The University have said that they plan to make a formal decision on class lists this yearLouis Ashworth

Key figures in last year’s CUSU referendum on the future of class lists were unaware the class list opt-out did not apply online, Varsity can reveal.

Senior figures involved on both sides were not aware that the existing opt-out system does not apply to the class lists posted in the Cambridge University Reporter, which is accessible to all members of the University with a Raven login.

This important fact of the system, which is still in place, was not common knowledge among students at the time of the vote in November 2016.

This week, CUSU admitted to Varsity, “The issue of students' names being published in the Reporter has only recently come to CUSU's attention.
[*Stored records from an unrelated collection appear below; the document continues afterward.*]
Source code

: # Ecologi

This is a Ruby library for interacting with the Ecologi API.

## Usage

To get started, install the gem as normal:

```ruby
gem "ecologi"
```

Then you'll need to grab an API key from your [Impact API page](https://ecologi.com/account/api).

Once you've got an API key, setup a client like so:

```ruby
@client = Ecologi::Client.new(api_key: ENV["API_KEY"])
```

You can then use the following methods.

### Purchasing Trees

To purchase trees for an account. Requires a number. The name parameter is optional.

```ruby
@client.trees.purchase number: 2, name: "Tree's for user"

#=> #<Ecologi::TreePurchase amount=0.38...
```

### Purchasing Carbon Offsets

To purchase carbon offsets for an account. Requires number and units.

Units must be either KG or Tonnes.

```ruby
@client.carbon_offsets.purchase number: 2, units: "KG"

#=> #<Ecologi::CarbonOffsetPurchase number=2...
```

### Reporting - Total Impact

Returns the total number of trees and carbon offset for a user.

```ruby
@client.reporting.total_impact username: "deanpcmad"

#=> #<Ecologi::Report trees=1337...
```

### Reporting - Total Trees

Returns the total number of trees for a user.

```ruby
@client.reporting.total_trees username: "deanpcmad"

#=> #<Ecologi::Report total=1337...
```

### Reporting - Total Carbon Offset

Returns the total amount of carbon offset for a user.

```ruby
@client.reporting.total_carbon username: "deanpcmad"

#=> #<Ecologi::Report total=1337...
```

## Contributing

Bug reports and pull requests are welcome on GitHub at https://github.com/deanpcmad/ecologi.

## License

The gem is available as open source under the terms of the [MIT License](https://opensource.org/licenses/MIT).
“Once it was brought to our attention we immediately made contact with senior members of the University, including Pro-Vice Chancellor for Education Graham Virgo to work on ensuring that opting out of class lists also meant opting out of publication in the Reporter.”

Roberta Huldisch, CUSU education officer at the time of the vote, has also admitted she only became aware of the fact after the referendum. Huldisch said, “I think students were definitely misinformed about the incomplete nature of the current opt-out, and I was also misinformed.”

“This rule was never communicated to us by the University or anyone else and I feel like there is significant confusion about how the system works, even among those implementing it. I know that current CUSU officers and the University are still working on a real and complete opt-out system.”

Huldisch was not permitted to campaign in the referendum due to her position in CUSU.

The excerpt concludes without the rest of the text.